Fool’s Journey

The Dalai Lama arrives to offer teachings in Bend. He is staying with me and we soon discuss the best day for him to teach. I suggest April 1, April Fool’s Day, would be particularly appropriate. He responds by saying he would rather not be associated with foolishness. I tell him how fools are often held in high esteem by many cultures—like the village idiot. He just laughs.

We eventually have some alone time and sit face to face, forehead to forehead. The Dalai Lama says, “People foolishly do not know when to stop meditating.” We discuss this (I awaken and reflect about meditation not being a place to find…) and we seem to merge into a shared awareness. I talk about just being here, with no effort. Just being. No place to go or be—abiding in the naturally aware mind. He smiles.

This is one of those dreams arising as clarity. Sometimes our conditioned mind drops away and we are able to recognize the symbols of our original awareness teaching us something we already know. Actually, this is every moment. When our habits of mind cease to filter our perception, we recognize the self-reflected light of our wisdom mind seeking to make itself known in every experience. 

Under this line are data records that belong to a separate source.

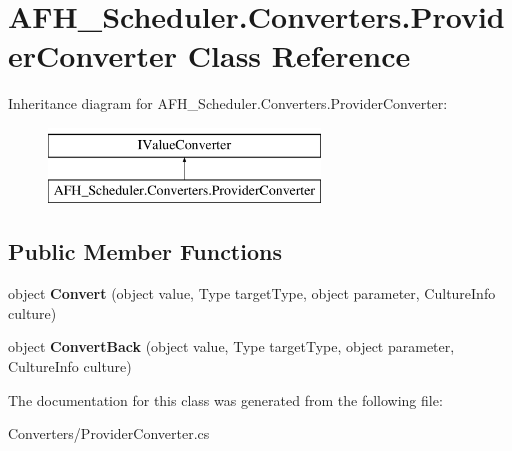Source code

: \section{A\+F\+H\+\_\+\+Scheduler.\+Converters.\+Provider\+Converter Class Reference}
\label{class_a_f_h___scheduler_1_1_converters_1_1_provider_converter}
Inheritance diagram for A\+F\+H\+\_\+\+Scheduler.\+Converters.\+Provider\+Converter\+:\begin{figure}[H]
\begin{center}
\leavevmode
\includegraphics[height=2.000000cm]{class_a_f_h___scheduler_1_1_converters_1_1_provider_converter}
\end{center}
\end{figure}
\subsection*{Public Member Functions}
\begin{DoxyCompactItemize}
\item 
\mbox{\label{class_a_f_h___scheduler_1_1_converters_1_1_provider_converter_a85e23aa8d94089b37689e43c1092d729}} 
object {\bfseries Convert} (object value, Type target\+Type, object parameter, Culture\+Info culture)
\item 
\mbox{\label{class_a_f_h___scheduler_1_1_converters_1_1_provider_converter_a18741bb5c7b1d2629de5ed08f85eb5dd}} 
object {\bfseries Convert\+Back} (object value, Type target\+Type, object parameter, Culture\+Info culture)
\end{DoxyCompactItemize}


The documentation for this class was generated from the following file\+:\begin{DoxyCompactItemize}
\item 
Converters/Provider\+Converter.\+cs\end{DoxyCompactItemize}
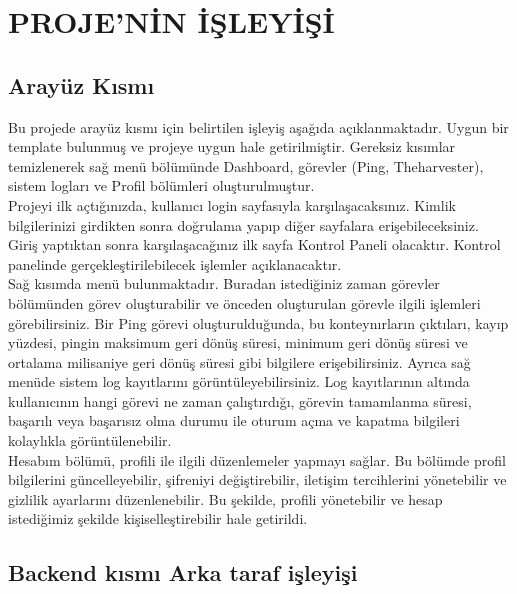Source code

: \section{PROJE'NİN İŞLEYİŞİ}
\subsection{Arayüz Kısmı }
Bu projede arayüz kısmı için belirtilen işleyiş aşağıda açıklanmaktadır. Uygun bir template bulunmuş ve projeye uygun hale getirilmiştir. Gereksiz kısımlar temizlenerek sağ menü bölümünde Dashboard, görevler (Ping, Theharvester), sistem logları ve Profil bölümleri oluşturulmuştur.\\
Projeyi ilk açtığınızda, kullanıcı login sayfasıyla karşılaşacaksınız. Kimlik bilgilerinizi girdikten sonra doğrulama yapıp diğer sayfalara erişebileceksiniz. Giriş yaptıktan sonra karşılaşacağınız ilk sayfa Kontrol Paneli olacaktır. Kontrol panelinde gerçekleştirilebilecek işlemler açıklanacaktır.\\
Sağ kısımda menü bulunmaktadır. Buradan istediğiniz zaman görevler bölümünden görev oluşturabilir ve önceden oluşturulan görevle ilgili işlemleri görebilirsiniz. Bir Ping görevi oluşturulduğunda, bu konteynırların çıktıları, kayıp yüzdesi, pingin maksimum geri dönüş süresi, minimum geri dönüş süresi ve ortalama milisaniye geri dönüş süresi gibi bilgilere erişebilirsiniz. Ayrıca sağ menüde sistem log kayıtlarını görüntüleyebilirsiniz. Log kayıtlarının altında kullanıcının hangi görevi ne zaman çalıştırdığı, görevin tamamlanma süresi, başarılı veya başarısız olma durumu ile oturum açma ve kapatma bilgileri kolaylıkla görüntülenebilir.\\
Hesabım bölümü, profili ile ilgili düzenlemeler yapmayı sağlar. Bu bölümde profil bilgilerini güncelleyebilir, şifreniyi değiştirebilir, iletişim tercihlerini yönetebilir ve gizlilik ayarlarını düzenlenebilir. Bu şekilde, profili yönetebilir ve hesap istediğimiz  şekilde kişiselleştirebilir hale getirildi.
\subsection{Backend kısmı Arka taraf işleyişi}


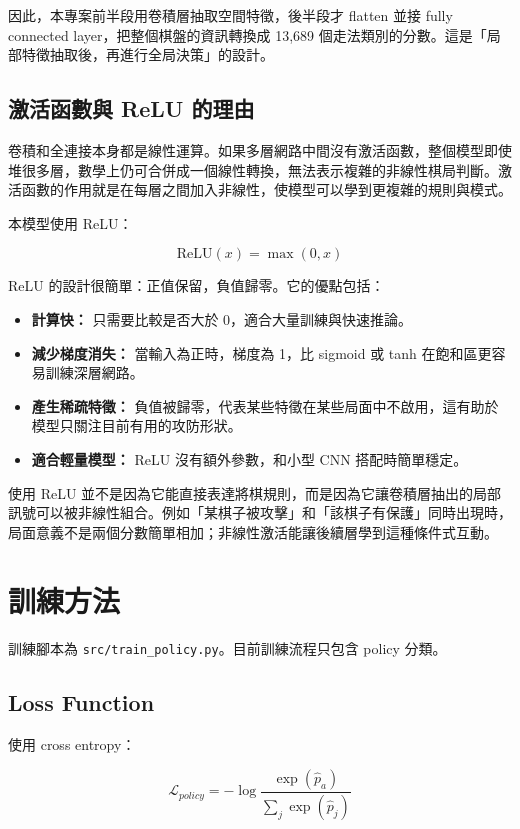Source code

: \documentclass[12pt,a4paper,fontset=none]{ctexart}
\begin{document}
因此，本專案前半段用卷積層抽取空間特徵，後半段才 flatten 並接 fully connected layer，把整個棋盤的資訊轉換成 13,689 個走法類別的分數。這是「局部特徵抽取後，再進行全局決策」的設計。

\subsection{激活函數與 ReLU 的理由}

卷積和全連接本身都是線性運算。如果多層網路中間沒有激活函數，整個模型即使堆很多層，數學上仍可合併成一個線性轉換，無法表示複雜的非線性棋局判斷。激活函數的作用就是在每層之間加入非線性，使模型可以學到更複雜的規則與模式。

本模型使用 ReLU：

\[
\mathrm{ReLU}(x)=\max(0,x)
\]

ReLU 的設計很簡單：正值保留，負值歸零。它的優點包括：

\begin{itemize}
  \item \textbf{計算快：} 只需要比較是否大於 0，適合大量訓練與快速推論。
  \item \textbf{減少梯度消失：} 當輸入為正時，梯度為 1，比 sigmoid 或 tanh 在飽和區更容易訓練深層網路。
  \item \textbf{產生稀疏特徵：} 負值被歸零，代表某些特徵在某些局面中不啟用，這有助於模型只關注目前有用的攻防形狀。
  \item \textbf{適合輕量模型：} ReLU 沒有額外參數，和小型 CNN 搭配時簡單穩定。
\end{itemize}

使用 ReLU 並不是因為它能直接表達將棋規則，而是因為它讓卷積層抽出的局部訊號可以被非線性組合。例如「某棋子被攻擊」和「該棋子有保護」同時出現時，局面意義不是兩個分數簡單相加；非線性激活能讓後續層學到這種條件式互動。

\section{訓練方法}

訓練腳本為 \texttt{src/train\_policy.py}。目前訓練流程只包含 policy 分類。

\subsection{Loss Function}

使用 cross entropy：

\[
\mathcal{L}_{policy}
=
-\log
\frac{\exp(\hat{p}_{a})}
{\sum_j \exp(\hat{p}_j)}
\]
\end{document}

Everything is specifically designed to awaken us to the light of awareness but we hold limiting ideas about things—including meditation. “Thinking about enlightenment, already a mistake,” as one Dharma teacher observed. We risk pursuing an illusion about meditation based on idealistic thinking formed by our habitual mind. Eventually we recognize what a fool we have been in the name of meditating. Then we meditate—for the first time.

Meditation ceases to be a ‘thing’ we do. It is a way of life. We wander through our momentary existence with a meditative mind, which is none other than moment to moment awareness. And we joyfully risk appearing the fool for the sake of the Dharma. Maybe we need more fools, more village idiots in this regard. After all, they are skilled in pointing out the lunacy inherent in our pursuit of self-absorbed activity—including meditation.